The exact percent of black men in this age group who weren’t in school or working (46.7 percent) was more than twice the nationwide rate for the same demographic in 2014 (18.2 percent). It was also at least 10 percentage points higher than it is for the same demographic in New York City and Los Angeles circa 2014.
Not only were young black men in Chicago less likely to find work or educational opportunities than young black men elsewhere—they were also less likely than young black people generally. Black people in Chicago, ages 20-24, are out of work and unemployed at a 40.9 percent rate.

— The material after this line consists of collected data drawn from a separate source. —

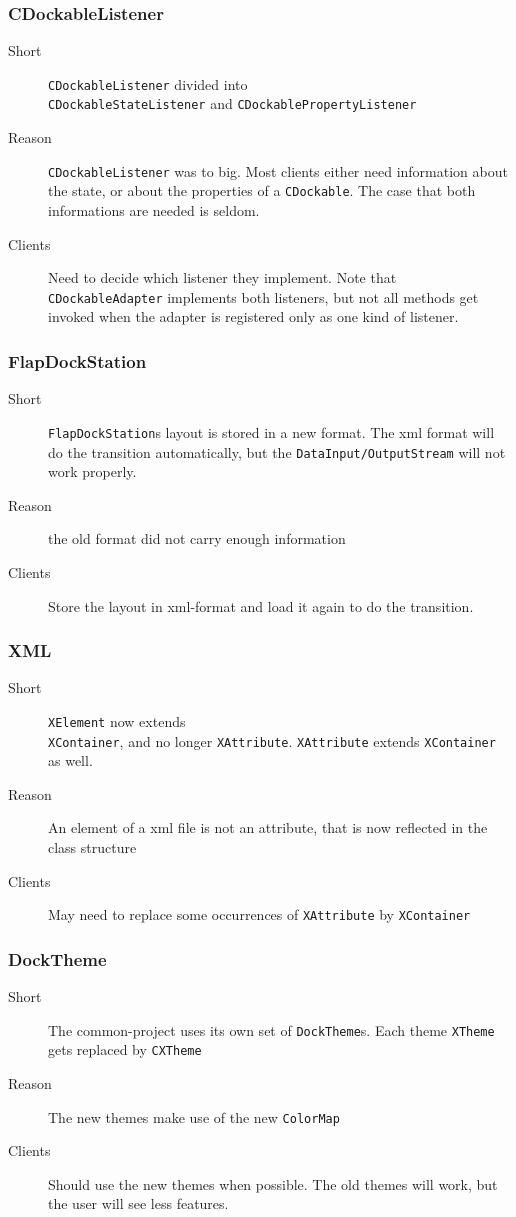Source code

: \documentclass[a4paper,10pt]{article}
\newcommand{\src}[1]{\lstinline[basicstyle=\normalsize\ttfamily,keywordstyle=\normalsize\ttfamily,identifierstyle=\normalsize\ttfamily]|#1|}
\newcommand{\short}{\item[Short]}
\newcommand{\why}{\item[Reason]}
\newcommand{\clients}{\item[Clients]}
\begin{document}
\subsubsection{CDockableListener}
\begin{description}
 \short \src{CDockableListener} divided into \\\src{CDockableStateListener} and \src{CDockablePropertyListener}
 \why \src{CDockableListener} was to big. Most clients either need information about the state, or about the properties of a \src{CDockable}. The case that both informations are needed is seldom.
 \clients Need to decide which listener they implement. Note that \\\src{CDockableAdapter} implements both listeners, but not all methods get invoked when the adapter is registered only as one kind of listener.
\end{description}

\subsubsection{FlapDockStation}
\begin{description}
 \short \src{FlapDockStation}s layout is stored in a new format. The xml format will do the transition automatically, but the \src{DataInput/OutputStream} will not work properly.
 \why the old format did not carry enough information
 \clients Store the layout in xml-format and load it again to do the transition.
\end{description}

\subsubsection{XML}
\begin{description}
 \short \src{XElement} now extends \\\src{XContainer}, and no longer \src{XAttribute}. \src{XAttribute} extends \src{XContainer} as well.
 \why An element of a xml file is not an attribute, that is now reflected in the class structure
 \clients May need to replace some occurrences of \src{XAttribute} by \src{XContainer}
\end{description}

\subsubsection{DockTheme}
\begin{description}
 \short The common-project uses its own set of \src{DockTheme}s. Each theme \src{XTheme} gets replaced by \src{CXTheme}
 \why The new themes make use of the new \src{ColorMap}
 \clients Should use the new themes when possible. The old themes will work, but the user will see less features.
\end{description}
\end{document}
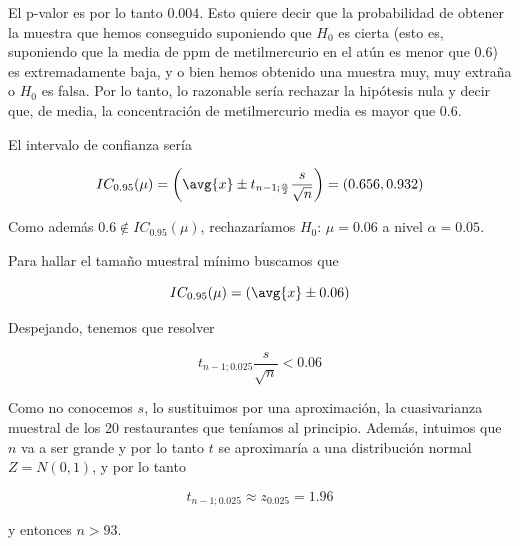 \begin{problem}[1]
El p-valor es por lo tanto $0.004$. Esto quiere decir que la probabilidad de obtener la muestra que hemos conseguido suponiendo que $H_0$ es cierta (esto es, suponiendo que la media de ppm de metilmercurio en el atún es menor que $0.6$) es extremadamente baja, y o bien hemos obtenido una muestra muy, muy extraña o $H_0$ es falsa. Por lo tanto, lo razonable sería rechazar la hipótesis nula y decir que, de media, la concentración de metilmercurio media es mayor que $0.6$.

\spart El intervalo de confianza sería 

\[ IC_{0.95} (\mu) = \left(\avg{x}\pm t_{n-1;\frac{\alpha}{2}}\frac{s}{\sqrt{n}} \right) = (0.656, 0.932) \]

Como además $0.6\notin IC_{0.95}(\mu)$, rechazaríamos $H_0:\,\mu=0.06$ a nivel $\alpha=0.05$.

Para hallar el tamaño muestral mínimo buscamos que 

\[ IC_{0.95}(\mu) = (\avg{x} \pm 0.06)\]

Despejando, tenemos que resolver

\[ t_{n-1;0.025}\frac{s}{\sqrt{n}} < 0.06\]

Como no conocemos $s$, lo sustituimos por una aproximación, la cuasivarianza muestral de los 20 restaurantes que teníamos al principio. Además, intuimos que $n$ va a ser grande y por lo tanto $t$ se aproximaría a una distribución normal $Z = N(0,1)$, y por lo tanto

\[ t_{n-1;0.025} \approx z_{0.025} = 1.96 \]

y entonces $n > 93$.
\end{problem}

\newpage

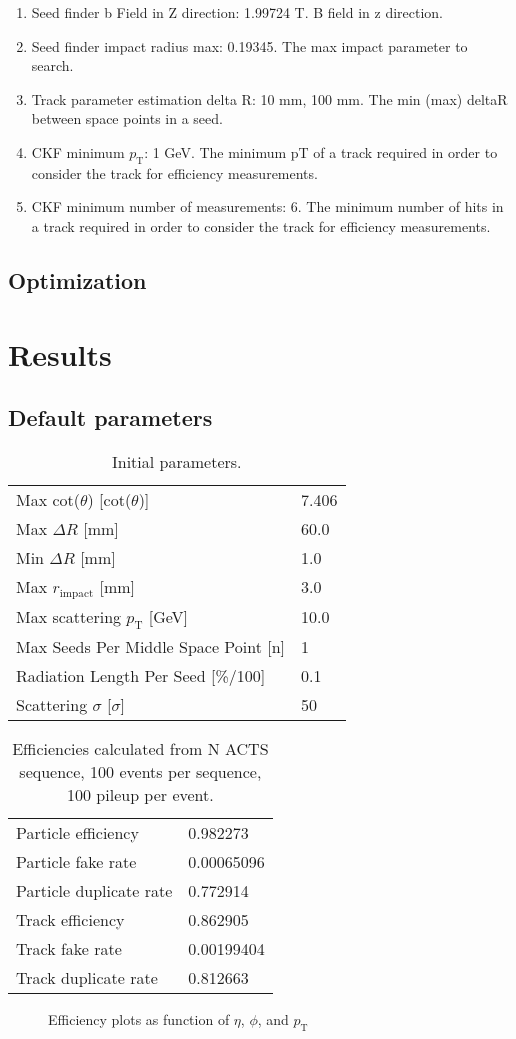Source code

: \documentclass{article}
\newcommand{\pic}[2]{\beg{center}{\texttt{[image: \#2]}}}
\newcommand{\figpic}[3]{
\begin{figure}[H]
\begin{center}
\pic{#1}{#2}
\caption{#3}
\end{center}
\end{figure}}
\newcommand{\pt}[0]{p_\textrm{T}}
\newcommand{\figtab}[3]{
\begin{table}[H]
\begin{tabular}{#1}
#2
\end{tabular}
\caption{#3}
\end{table}}
\begin{document}
\begin{enumerate}
\item Seed finder b Field in Z direction: 1.99724 T. B field in z direction.
\item Seed finder impact radius max: 0.19345. The max impact parameter to search.
\item Track parameter estimation delta R: 10 mm, 100 mm. The min (max) deltaR between space points in a seed.
\item CKF minimum $\pt$: 1 GeV. The minimum pT of a track required in order to consider the track for efficiency measurements.
\item CKF minimum number of measurements: 6. The minimum number of hits in a track required in order to consider the track for efficiency measurements.
\end{enumerate}

\subsection{\label{b87dfa0}Optimization}
\section{Results}
\subsection{Default parameters}
\figtab{l l}{Max \textrm{cot}($\theta$) [\textrm{cot}($\theta$)] & 7.406\\
Max $\Delta R$ [mm] & 60.0\\
Min $\Delta R$ [mm]  & 1.0\\
Max $r_\textrm{impact}$ [mm] & 3.0\\
Max scattering $p_{\textrm{T}}$ [GeV] & 10.0\\
Max Seeds Per Middle Space Point [n] & 1\\
Radiation Length Per Seed [\%/100] & 0.1\\
Scattering $\sigma$ [$\sigma$] & 50
}{\label{192837a}Initial parameters.}
\figtab{l l}{
Particle efficiency &0.982273\\
Particle fake rate &0.00065096\\
Particle duplicate rate &0.772914\\
Track efficiency &0.862905\\
Track fake rate &0.00199404\\
Track duplicate rate &0.812663
}{Efficiencies calculated from N ACTS sequence, 100 events per sequence, 100 pileup per event.}
\figpic{9cm}{4.png}{Efficiency plots as function of $\eta$, $\phi$, and $\pt$}
\end{document}
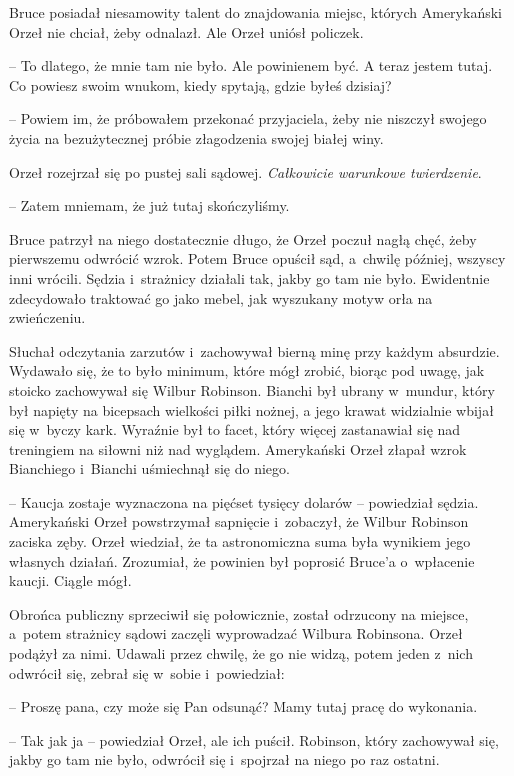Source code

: \documentclass[oneside,polish,11pt,sfheadings]{mwbk}
\begin{document}
Bruce posiadał niesamowity talent do znajdowania miejsc, których
Amerykański Orzeł nie chciał, żeby odnalazł. Ale Orzeł uniósł policzek.

-- To dlatego, że mnie tam nie było. Ale powinienem być. A teraz jestem
tutaj. Co powiesz swoim wnukom, kiedy spytają, gdzie byłeś dzisiaj?

-- Powiem im, że próbowałem przekonać przyjaciela, żeby nie niszczył
swojego życia na bezużytecznej próbie złagodzenia swojej białej winy.

Orzeł rozejrzał się po pustej sali sądowej. \textit{Całkowicie warunkowe
twierdzenie}.

-- Zatem mniemam, że już tutaj skończyliśmy.

Bruce patrzył na niego dostatecznie długo, że Orzeł poczuł nagłą chęć,
żeby pierwszemu odwrócić wzrok. Potem Bruce opuścił sąd, a~chwilę
później, wszyscy inni wrócili. Sędzia i~strażnicy działali tak, jakby go
tam nie było. Ewidentnie zdecydowało traktować go jako mebel, jak
wyszukany motyw orła na zwieńczeniu.

Słuchał odczytania zarzutów i~zachowywał bierną minę przy każdym
absurdzie. Wydawało się, że to było minimum, które mógł zrobić, biorąc
pod uwagę, jak stoicko zachowywał się Wilbur Robinson. Bianchi był
ubrany w~mundur, który był napięty na bicepsach wielkości piłki nożnej,
a jego krawat widzialnie wbijał się w~byczy kark. Wyraźnie był to facet,
który więcej zastanawiał się nad treningiem na siłowni niż nad wyglądem.
Amerykański Orzeł złapał wzrok Bianchiego i~Bianchi uśmiechnął się do
niego.

-- Kaucja zostaje wyznaczona na pięćset tysięcy dolarów -- powiedział
sędzia. Amerykański Orzeł powstrzymał sapnięcie i~zobaczył, że Wilbur
Robinson zaciska zęby. Orzeł wiedział, że ta astronomiczna suma była
wynikiem jego własnych działań. Zrozumiał, że powinien był poprosić
Bruce'a o~wpłacenie kaucji. Ciągle mógł.

Obrońca publiczny sprzeciwił się połowicznie, został odrzucony na
miejsce, a~potem strażnicy sądowi zaczęli wyprowadzać Wilbura Robinsona.
Orzeł podążył za nimi. Udawali przez chwilę, że go nie widzą, potem
jeden z~nich odwrócił się, zebrał się w~sobie i~powiedział: 

-- Proszę
pana, czy może się Pan odsunąć? Mamy tutaj pracę do wykonania.

-- Tak jak ja -- powiedział Orzeł, ale ich puścił. Robinson, który
zachowywał się, jakby go tam nie było, odwrócił się i~spojrzał na niego
po raz ostatni.
\end{document}
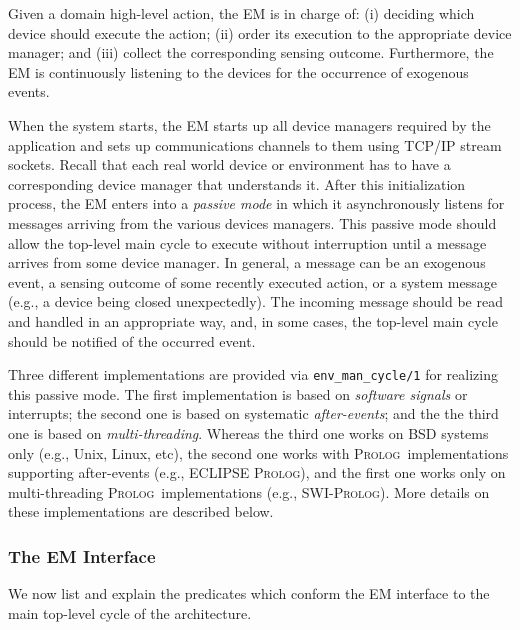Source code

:\documentclass[11pt]{article}
\newcommand{\Prolog}{\mbox{\textsc{Prolog}}}
\begin{document}
Given a domain high-level action, the EM is in charge of: (i) deciding which
device should execute the action; (ii) order its execution to the appropriate
device manager; and (iii) collect the corresponding sensing outcome.  
%
Furthermore, the EM is continuously listening to the devices for the
occurrence of exogenous events.

When the system starts, the EM starts up all device managers required by the
application and sets up communications channels to them using TCP/IP stream
sockets. Recall that each real world device or environment has to have a
corresponding device manager that understands it.
%
After this initialization process, the EM enters into a \textit{passive mode}
in which it asynchronously listens for messages arriving from the various
devices managers. This passive mode should allow the top-level main cycle to
execute without interruption until a message arrives from some device manager.
%
In general, a message can be an exogenous event, a sensing outcome of some
recently executed action, or a system message (e.g., a device being
closed unexpectedly).  The incoming message should be read and handled in an
appropriate way, and, in some cases, the top-level main cycle should be
notified of the occurred event.

Three different implementations are provided via \texttt{env\_man\_cycle/1} for
realizing this passive mode. The first implementation is based on \emph{software
signals} or interrupts; the second one is based on systematic
\textit{after-events}; and the the third one is based on \emph{multi-threading}.
Whereas the third one works on BSD systems only (e.g., Unix, Linux, etc),
the second one works with \Prolog\ implementations supporting after-events
(e.g., ECLIPSE \Prolog), and the first one works only on multi-threading
\Prolog\ implementations (e.g., SWI-\Prolog). More details on these
implementations are described below.

\subsubsection{The EM Interface}

We now list and explain the predicates which conform the EM interface to 
the main top-level cycle of the architecture.
\end{document}
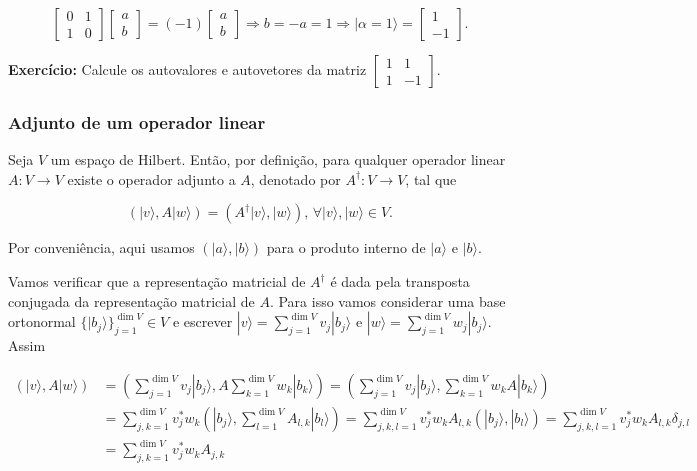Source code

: \documentclass[11pt]{article}
\begin{document}
\begin{equation}
\begin{bmatrix}0&1\\1&0\end{bmatrix}\begin{bmatrix}a\\b\end{bmatrix}=(-1)\begin{bmatrix}a\\b\end{bmatrix}\Rightarrow b=-a=1\Rightarrow |\alpha=1\rangle = \begin{bmatrix}1\\-1\end{bmatrix}.
\end{equation}

\textbf{Exercício:} Calcule os autovalores e autovetores da matriz
\(\begin{bmatrix}1 & 1 \\ 1 & -1 \end{bmatrix}\).

    \subsubsection{Adjunto de um operador
linear}\label{adjunto-de-um-operador-linear}

Seja \(V\) um espaço de Hilbert. Então, por definição, para qualquer
operador linear \(A:V\rightarrow V\) existe o operador adjunto a \(A\),
denotado por \(A^{\dagger}:V\rightarrow V\), tal que

\begin{equation}
(|v\rangle,A|w\rangle) = (A^{\dagger}|v\rangle,|w\rangle)\text{, }\forall|v\rangle,|w\rangle\in V.
\end{equation}

Por conveniência, aqui usamos \((|a\rangle,|b\rangle)\) para o produto
interno de \(|a\rangle\) e \(|b\rangle\).

Vamos verificar que a representação matricial de \(A^{\dagger}\) é dada
pela transposta conjugada da representação matricial de \(A\). Para isso
vamos considerar uma base ortonormal
\(\{|b_{j}\rangle\}_{j=1}^{\dim V}\in V\) e escrever
\(|v\rangle = \sum_{j=1}^{\dim V}v_{j}|b_{j}\rangle\) e
\(|w\rangle = \sum_{j=1}^{\dim V}w_{j}|b_{j}\rangle\). Assim

\begin{align}
(|v\rangle,A|w\rangle) & = (\sum_{j=1}^{\dim V}v_{j}|b_{j}\rangle,A\sum_{k=1}^{\dim V}w_{k}|b_{k}\rangle) = (\sum_{j=1}^{\dim V}v_{j}|b_{j}\rangle,\sum_{k=1}^{\dim V}w_{k}A|b_{k}\rangle) \\ 
& = \sum_{j,k=1}^{\dim V}v^{*}_{j}w_{k}(|b_{j}\rangle,\sum_{l=1}^{\dim V}A_{l,k}|b_{l}\rangle) = \sum_{j,k,l=1}^{\dim V}v^{*}_{j}w_{k}A_{l,k}(|b_{j}\rangle,|b_{l}\rangle) = \sum_{j,k,l=1}^{\dim V}v^{*}_{j}w_{k}A_{l,k}\delta_{j,l} \\ 
& = \sum_{j,k=1}^{\dim V}v^{*}_{j}w_{k}A_{j,k}
\end{align}
\end{document}
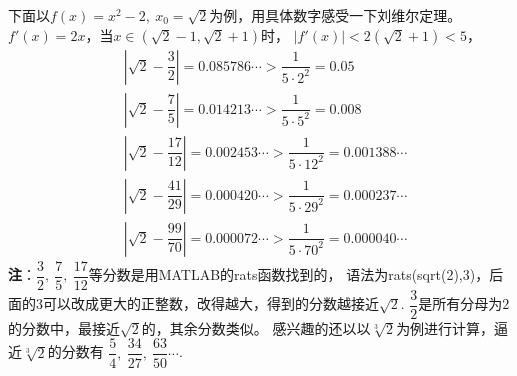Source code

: \begin{itemize}[leftmargin=\inteval{\myitemleftmargin}pt,itemsep=
   \inteval{\myitemitempsep}pt,topsep=\inteval{\myitemtopsep}pt]
下面以$ f(x)=x^2-2,\ x_0=\sqrt{2} $为例，用具体数字感受一下刘维尔定理。
$ f'(x)=2x $，当$ x\in(\sqrt{2}-1,\sqrt{2}+1) $时，
$ |f'(x)|<2(\sqrt{2}+1)<5 $，
\begin{align*}
    & \left|\sqrt{2} -\dfrac{3}{2}\right|=0.085786\cdots >\dfrac{1}{5\cdot 2^2}=0.05  \\
    & \left|\sqrt{2} -\dfrac{7}{5}\right|=0.014213\cdots >\dfrac{1}{5\cdot 5^2}=0.008  \\
    & \left|\sqrt{2} -\dfrac{17}{12}\right|=0.002453\cdots >\dfrac{1}{5\cdot 12^2}=0.001388\cdots  \\
    & \left|\sqrt{2} -\dfrac{41}{29}\right|=0.000420\cdots >\dfrac{1}{5\cdot 29^2}=0.000237\cdots  \\
    & \left|\sqrt{2} -\dfrac{99}{70}\right|=0.000072\cdots >\dfrac{1}{5\cdot 70^2}=0.000040\cdots 
\end{align*}
\textbf{注}：$ \dfrac{3}{2},\ \dfrac{7}{5},\ \dfrac{17}{12} $等分数是用MATLAB的rats函数找到的，
语法为rats(sqrt(2),3)，后面的3可以改成更大的正整数，改得越大，得到的分数越接近$ \sqrt{2} $.
$ \dfrac{3}{2} $是所有分母为$ 2 $的分数中，最接近$ \sqrt{2} $的，其余分数类似。
感兴趣的还以以$ \sqrt[3]{2} $为例进行计算，逼近$ \sqrt[3]{2} $的分数有
$ \dfrac{5}{4},\ \dfrac{34}{27},\ \dfrac{63}{50}\cdots $. 

\end{itemize}

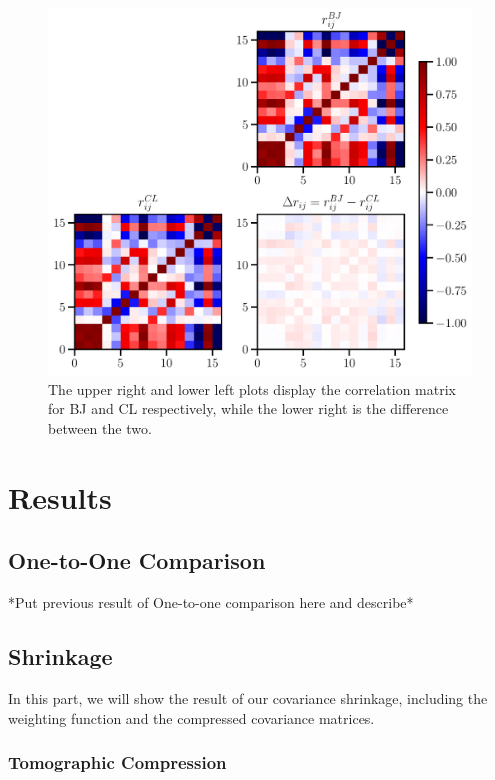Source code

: \documentclass[twocolumn]{\docclass}
\begin{document}
\begin{figure}
\includegraphics[width=0.9\columnwidth]{Correlation_compression.pdf}
\caption{The upper right and lower left plots display the correlation matrix for BJ and CL respectively, while the lower right is the difference between the two. \label{fig:correlation}}
\end{figure}



\section{Results}
\label{sec:results}

\subsection{One-to-One Comparison}

*Put previous result of One-to-one comparison here and describe*

\subsection{Shrinkage}

In this part, we will show the result of our covariance shrinkage, including the weighting function and the compressed covariance matrices.

\subsubsection{Tomographic Compression}
\end{document}
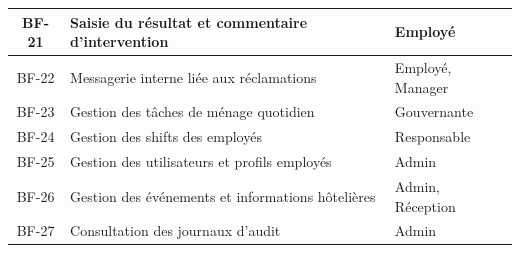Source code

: \begin{table}[H]
\begin{tabularx}{\textwidth}{|c|X|p{3cm}|}
BF-21 & Saisie du résultat et commentaire d'intervention & Employé \\ \hline
BF-22 & Messagerie interne liée aux réclamations & Employé, Manager \\ \hline
BF-23 & Gestion des tâches de ménage quotidien & Gouvernante \\ \hline
BF-24 & Gestion des shifts des employés & Responsable \\ \hline
BF-25 & Gestion des utilisateurs et profils employés & Admin \\ \hline
BF-26 & Gestion des événements et informations hôtelières & Admin, Réception \\ \hline
BF-27 & Consultation des journaux d'audit & Admin \\ \hline
\end{tabularx}
\label{tab:besoins_fonctionnels}
\end{table}
\FloatBarrier
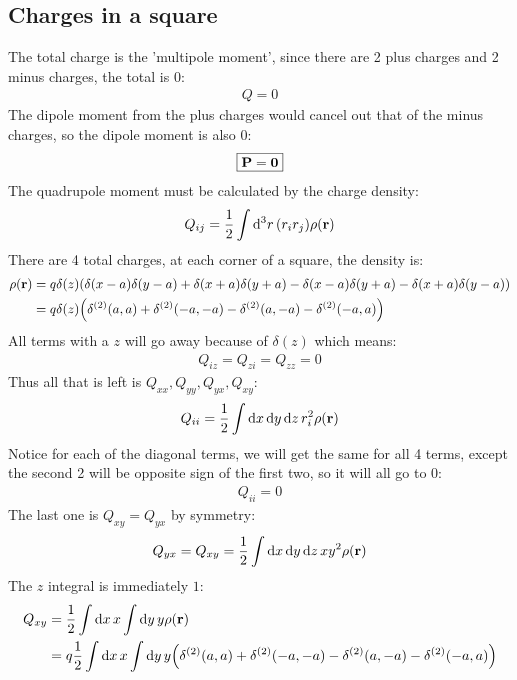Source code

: \documentclass[12pt]{article}
\begin{document}
\subsection{Charges in a square}
The total charge is the 'multipole moment', since there are 2 plus charges and 2 minus charges, the total is $0$:
\begin{align}
  \boxed{Q=0}
\end{align}
The dipole moment from the plus charges would cancel out that of the minus charges, so the dipole moment is also $0$:
\begin{align}
  \boxed{\vb{P}=\bm{0}}
\end{align}
The quadrupole moment must be calculated by the charge density:
\begin{align*}
  Q_{ij}=\frac12\int\dd[3]{r}\qty(r_ir_j)\rho(\vb{r})
\end{align*}
There are 4 total charges, at each corner of a square, the density is:
\begin{align*}
  \rho(\vb{r})&=q\delta(z)(\delta(x-a)\delta(y-a)+\delta(x+a)\delta(y+a)
  -\delta(x-a)\delta(y+a)-\delta(x+a)\delta(y-a))\\
  &=q\delta(z)\qty(
  \delta^{(2)}(a,a)+
  \delta^{(2)}(-a,-a)-
  \delta^{(2)}(a,-a)-
  \delta^{(2)}(-a,a))
\end{align*}
All terms with a $z$ will go away because of $\delta(z)$ which means:
\begin{align*}
  Q_{iz}=Q_{zi}=Q_{zz}=0
\end{align*}
Thus all that is left is $Q_{xx},Q_{yy},Q_{yx},Q_{xy}$:
\begin{align*}
  Q_{ii}=\frac12\int\dd{x}\dd{y}\dd{z}r_i^2\rho(\vb{r})
\end{align*}
Notice for each of the diagonal terms, we will get the same for all 4 terms, except the second 2 will be opposite sign of the first two, so it will all go to $0$:
\begin{align*}
  Q_{ii}=0
\end{align*}
The last one is $Q_{xy}=Q_{yx}$ by symmetry:
\begin{align*}
  Q_{yx}=Q_{xy}=\frac12\int\dd{x}\dd{y}\dd{z}xy^2\rho(\vb{r})
\end{align*}
The $z$ integral is immediately $1$:
\begin{align*}
  Q_{xy}&=\frac12\int\dd{x}x\int\dd{y}y\rho(\vb{r})\\
  &=q\frac12\int\dd{x}x\int\dd{y}y\qty(\delta^{(2)}(a,a)+
  \delta^{(2)}(-a,-a)-
  \delta^{(2)}(a,-a)-
  \delta^{(2)}(-a,a))
\end{align*}
\end{document}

These statistics suggest a starkly tilted professional playing field in Chicago, especially when compared with the percentages for Hispanic and white Chicagoans in the same age range who are out of school and work—18.7 and 6.7 percent, respectively.
The dearth of opportunities for young black people has ramifications on their later years, too, the study argues, often correlating with unemployment and low wages later in life, as well as general unhappiness.
The data for this study came from the 2014 American Community Survey—a component of the US census—and other public use files.